Step 1: Installing Ollama
Ollama streamlines the execution of extensive language models on local systems. Follow these installation steps:
- Obtain Ollama:
- Download the appropriate Windows-compatible package from the official Ollama website or its GitHub repository.
- Install Ollama:
- Execute the installer and adhere to on-screen instructions.
- Append Ollama’s installation directory to the system’s PATH variable.
- A successful installation will return the version number.
- Confirm Installation:
ollama --version
Step 2: Installing Git
Git facilitates the retrieval of DeepScaleR from repositories such as Hugging Face.
- Download Git:
- Acquire the latest Windows-compatible version from the official Git website.
- Execute the Installer:
- Follow installation prompts, accepting default settings where applicable.
- If successful, the version number will be displayed.
- Validate Installation:
git --version
Step 3: Downloading the DeepScaleR 1.5B Model
The DeepScaleR 1.5B model is hosted on Hugging Face and can be retrieved via Git Large File Storage (LFS).
- Obtain Model Files:
- If Git LFS is configured, model files will download automatically.
- Otherwise, manually acquire and position them in the designated directory.
- Clone the Repository:
git clone https://huggingface.co/agentica-project/deepscaler
- Initialize Git LFS:
git lfs install
Step 4: Configuring CUDA (Optional)
For those utilizing NVIDIA GPUs, CUDA can substantially enhance computational efficiency.
- Verify GPU Compatibility: Consult the NVIDIA CUDA compatibility list.
- Acquire the CUDA Toolkit: Download the appropriate package from NVIDIA’s official site.
- Install CUDA Toolkit: Follow installation prompts, accepting default configurations.
- Configure Environment Variables:
- Append the CUDA installation path to the system’s PATH variable.
- Define
CUDA_HOME
as the root directory of the CUDA installation. - A successful installation will return the version number.
- Confirm Installation:
nvcc --version
Step 5: Executing DeepScaleR 1.5B via Ollama
- Define a Modelfile:
- Deploying DeepScaleR as a Web API:
from flask import Flask, request, jsonify
import subprocess
app = Flask(__name__)
@app.route('/ask', methods=['POST'])
def ask_model():
prompt = request.json.get("prompt", "")
result = subprocess.run(["ollama", "prompt", "deepscaler", prompt], capture_output=True, text=True)
return jsonify({"response": result.stdout})
if __name__ == '__main__':
app.run(debug=True)
- Executing DeepScaleR in a Python Environment:
import subprocess
def query_model(prompt):
result = subprocess.run(["ollama", "prompt", "deepscaler", prompt], capture_output=True, text=True)
return result.stdout
response = query_model("Summarize the theory of relativity")
print(response)
- Interact with the Model via CLI:
ollama prompt deepscaler "What is the square root of 49?"
- Launch the Model:
ollama run deepscaler
- Create a file named
Modelfile
in the model directory with the following content:
FROM ./
Step 6: Performance Optimization Strategies
To optimize DeepScaleR’s execution on Windows:
- GPU Utilization: Ensure proper CUDA configuration for acceleration.

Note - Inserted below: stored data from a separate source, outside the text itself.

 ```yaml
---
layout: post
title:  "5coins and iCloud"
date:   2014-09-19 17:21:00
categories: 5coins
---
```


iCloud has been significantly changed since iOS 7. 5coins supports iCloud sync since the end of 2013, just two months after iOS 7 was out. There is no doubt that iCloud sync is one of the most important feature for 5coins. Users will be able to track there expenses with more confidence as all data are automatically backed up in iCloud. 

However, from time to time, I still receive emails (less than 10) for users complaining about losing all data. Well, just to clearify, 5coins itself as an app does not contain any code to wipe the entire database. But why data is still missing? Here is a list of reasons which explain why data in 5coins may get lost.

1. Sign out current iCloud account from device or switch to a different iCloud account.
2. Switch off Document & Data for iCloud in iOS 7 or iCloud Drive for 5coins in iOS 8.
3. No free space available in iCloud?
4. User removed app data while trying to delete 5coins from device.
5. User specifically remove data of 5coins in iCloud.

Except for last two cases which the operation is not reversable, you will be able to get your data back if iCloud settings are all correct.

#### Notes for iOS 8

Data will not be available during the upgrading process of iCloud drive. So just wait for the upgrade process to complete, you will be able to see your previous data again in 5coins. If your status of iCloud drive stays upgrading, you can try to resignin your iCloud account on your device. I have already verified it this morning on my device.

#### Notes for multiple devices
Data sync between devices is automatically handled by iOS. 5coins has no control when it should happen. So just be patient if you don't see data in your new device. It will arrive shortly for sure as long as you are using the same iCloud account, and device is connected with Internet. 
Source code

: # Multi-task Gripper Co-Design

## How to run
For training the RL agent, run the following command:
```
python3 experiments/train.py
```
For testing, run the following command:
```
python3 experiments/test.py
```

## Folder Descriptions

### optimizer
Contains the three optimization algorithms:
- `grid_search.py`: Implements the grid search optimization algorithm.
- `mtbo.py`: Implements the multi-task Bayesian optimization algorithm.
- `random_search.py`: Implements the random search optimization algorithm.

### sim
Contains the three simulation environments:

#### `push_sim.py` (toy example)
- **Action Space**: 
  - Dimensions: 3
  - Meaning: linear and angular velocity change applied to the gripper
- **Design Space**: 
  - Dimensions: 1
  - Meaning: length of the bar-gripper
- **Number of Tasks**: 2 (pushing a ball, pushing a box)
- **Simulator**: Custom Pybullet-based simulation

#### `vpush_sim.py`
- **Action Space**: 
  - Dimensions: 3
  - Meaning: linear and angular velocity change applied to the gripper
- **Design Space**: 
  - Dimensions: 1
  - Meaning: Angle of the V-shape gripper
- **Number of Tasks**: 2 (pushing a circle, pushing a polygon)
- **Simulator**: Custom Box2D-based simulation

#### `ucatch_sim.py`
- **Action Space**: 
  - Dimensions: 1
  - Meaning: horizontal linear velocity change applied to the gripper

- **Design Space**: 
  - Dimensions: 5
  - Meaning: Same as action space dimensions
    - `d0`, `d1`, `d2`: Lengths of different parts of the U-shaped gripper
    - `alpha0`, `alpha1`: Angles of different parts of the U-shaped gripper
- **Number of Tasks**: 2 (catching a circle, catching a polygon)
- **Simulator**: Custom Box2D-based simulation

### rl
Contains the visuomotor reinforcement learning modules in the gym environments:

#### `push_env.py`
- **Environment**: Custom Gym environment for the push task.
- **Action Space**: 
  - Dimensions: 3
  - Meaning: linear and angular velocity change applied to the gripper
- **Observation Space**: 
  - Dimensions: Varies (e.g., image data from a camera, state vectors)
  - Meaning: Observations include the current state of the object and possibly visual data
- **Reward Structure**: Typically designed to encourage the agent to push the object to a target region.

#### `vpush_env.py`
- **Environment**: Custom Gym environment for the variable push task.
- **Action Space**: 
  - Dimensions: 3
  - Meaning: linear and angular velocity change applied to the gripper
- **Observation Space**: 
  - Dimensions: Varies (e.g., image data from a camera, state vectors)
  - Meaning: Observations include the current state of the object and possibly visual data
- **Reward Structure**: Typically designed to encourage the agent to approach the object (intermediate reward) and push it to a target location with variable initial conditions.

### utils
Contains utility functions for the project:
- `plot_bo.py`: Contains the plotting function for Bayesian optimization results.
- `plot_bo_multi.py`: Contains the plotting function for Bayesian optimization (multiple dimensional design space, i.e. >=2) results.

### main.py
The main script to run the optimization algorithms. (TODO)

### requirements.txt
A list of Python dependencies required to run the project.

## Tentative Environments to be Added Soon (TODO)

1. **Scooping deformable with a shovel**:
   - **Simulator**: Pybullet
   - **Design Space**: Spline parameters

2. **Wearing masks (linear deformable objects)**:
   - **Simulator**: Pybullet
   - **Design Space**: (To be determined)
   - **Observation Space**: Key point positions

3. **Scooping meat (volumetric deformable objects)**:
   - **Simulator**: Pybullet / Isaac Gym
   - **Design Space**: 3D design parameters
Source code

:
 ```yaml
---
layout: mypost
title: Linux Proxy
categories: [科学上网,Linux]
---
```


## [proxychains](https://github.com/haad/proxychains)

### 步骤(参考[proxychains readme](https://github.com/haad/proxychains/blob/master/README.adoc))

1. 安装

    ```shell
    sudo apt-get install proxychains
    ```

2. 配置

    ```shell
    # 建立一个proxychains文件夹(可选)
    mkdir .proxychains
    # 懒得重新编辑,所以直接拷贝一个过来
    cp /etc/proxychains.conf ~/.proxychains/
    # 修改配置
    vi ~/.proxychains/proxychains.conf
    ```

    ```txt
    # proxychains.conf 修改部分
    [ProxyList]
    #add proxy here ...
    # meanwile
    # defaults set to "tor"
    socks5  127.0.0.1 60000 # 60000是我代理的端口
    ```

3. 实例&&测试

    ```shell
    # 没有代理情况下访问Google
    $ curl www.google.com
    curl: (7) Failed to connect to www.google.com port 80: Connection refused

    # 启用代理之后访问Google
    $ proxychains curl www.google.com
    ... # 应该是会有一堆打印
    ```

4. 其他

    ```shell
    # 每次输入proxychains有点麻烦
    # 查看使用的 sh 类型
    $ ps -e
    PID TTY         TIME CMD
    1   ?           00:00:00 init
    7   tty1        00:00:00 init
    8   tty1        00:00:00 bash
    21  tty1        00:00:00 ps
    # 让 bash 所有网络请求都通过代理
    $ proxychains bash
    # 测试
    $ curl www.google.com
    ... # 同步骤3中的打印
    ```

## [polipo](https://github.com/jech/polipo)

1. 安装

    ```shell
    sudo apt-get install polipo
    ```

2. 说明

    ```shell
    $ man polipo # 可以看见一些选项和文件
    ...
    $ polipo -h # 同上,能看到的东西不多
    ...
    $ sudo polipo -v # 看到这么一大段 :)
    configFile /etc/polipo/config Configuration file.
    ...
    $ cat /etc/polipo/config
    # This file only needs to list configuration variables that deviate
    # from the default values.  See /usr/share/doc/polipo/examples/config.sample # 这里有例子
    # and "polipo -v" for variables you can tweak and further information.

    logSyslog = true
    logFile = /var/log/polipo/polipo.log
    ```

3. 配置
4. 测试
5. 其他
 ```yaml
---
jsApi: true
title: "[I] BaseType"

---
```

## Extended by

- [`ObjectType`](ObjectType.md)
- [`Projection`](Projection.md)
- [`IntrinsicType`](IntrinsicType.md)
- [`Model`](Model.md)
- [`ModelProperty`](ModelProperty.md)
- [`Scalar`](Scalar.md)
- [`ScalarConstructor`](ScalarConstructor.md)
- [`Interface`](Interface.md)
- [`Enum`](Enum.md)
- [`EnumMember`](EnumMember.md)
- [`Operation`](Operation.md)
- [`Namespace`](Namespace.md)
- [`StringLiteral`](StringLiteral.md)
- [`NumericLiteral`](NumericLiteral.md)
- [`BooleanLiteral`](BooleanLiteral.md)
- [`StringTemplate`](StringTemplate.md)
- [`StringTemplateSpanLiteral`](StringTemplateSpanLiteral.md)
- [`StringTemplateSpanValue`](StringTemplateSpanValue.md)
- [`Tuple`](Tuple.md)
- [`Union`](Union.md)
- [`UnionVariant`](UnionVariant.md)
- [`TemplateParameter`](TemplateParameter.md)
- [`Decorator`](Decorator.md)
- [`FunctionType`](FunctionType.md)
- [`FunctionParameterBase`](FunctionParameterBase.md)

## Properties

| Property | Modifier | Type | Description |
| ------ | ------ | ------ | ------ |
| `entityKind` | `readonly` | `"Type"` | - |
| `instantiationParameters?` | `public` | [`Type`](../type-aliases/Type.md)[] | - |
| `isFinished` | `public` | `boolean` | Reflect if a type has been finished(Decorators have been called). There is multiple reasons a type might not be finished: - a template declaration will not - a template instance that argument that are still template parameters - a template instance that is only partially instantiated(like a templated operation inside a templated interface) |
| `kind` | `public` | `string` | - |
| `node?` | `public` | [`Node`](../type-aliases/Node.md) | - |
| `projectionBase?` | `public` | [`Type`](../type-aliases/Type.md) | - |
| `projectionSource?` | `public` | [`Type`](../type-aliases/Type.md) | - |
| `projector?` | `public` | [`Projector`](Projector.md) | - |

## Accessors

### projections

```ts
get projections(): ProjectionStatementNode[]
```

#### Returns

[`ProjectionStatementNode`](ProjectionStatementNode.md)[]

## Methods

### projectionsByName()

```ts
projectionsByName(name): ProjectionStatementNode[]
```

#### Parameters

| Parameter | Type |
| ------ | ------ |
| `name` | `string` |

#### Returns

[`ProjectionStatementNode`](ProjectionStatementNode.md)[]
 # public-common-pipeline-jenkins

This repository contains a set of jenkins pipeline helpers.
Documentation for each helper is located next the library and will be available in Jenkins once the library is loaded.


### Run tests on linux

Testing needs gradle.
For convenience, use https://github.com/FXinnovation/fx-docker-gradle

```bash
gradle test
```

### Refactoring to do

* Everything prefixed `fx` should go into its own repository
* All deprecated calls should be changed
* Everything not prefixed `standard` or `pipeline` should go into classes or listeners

- Batch Size Adjustment: Experiment with varying batch sizes to balance speed and latency.
- Quantization: Employ quantized model versions to reduce memory overhead.
- System Resource Optimization: Close extraneous applications and configure virtual memory appropriately.
- AVX2 Instruction Set Utilization: Verify that AVX2-enhanced computations are engaged for superior CPU performance.
Troubleshooting
- Ollama Not Recognized: Confirm that its installation directory is appended to the system PATH.
- CUDA-Related Errors: Ensure GPU compatibility and correct CUDA configuration.
- Model Loading Issues: Verify the correctness of the
Modelfile
and model placement. - Performance Bottlenecks: Reduce batch size, leverage quantized models, or optimize system settings.
Conclusion
By meticulously adhering to these steps, one can effectively install and operationalize DeepScaleR 1.5B on a Windows system. Properly configuring software dependencies and leveraging hardware acceleration techniques will enhance computational efficiency.
Through methodical experimentation with model parameters and execution strategies, users can optimize the system for diverse applications in natural language processing and beyond.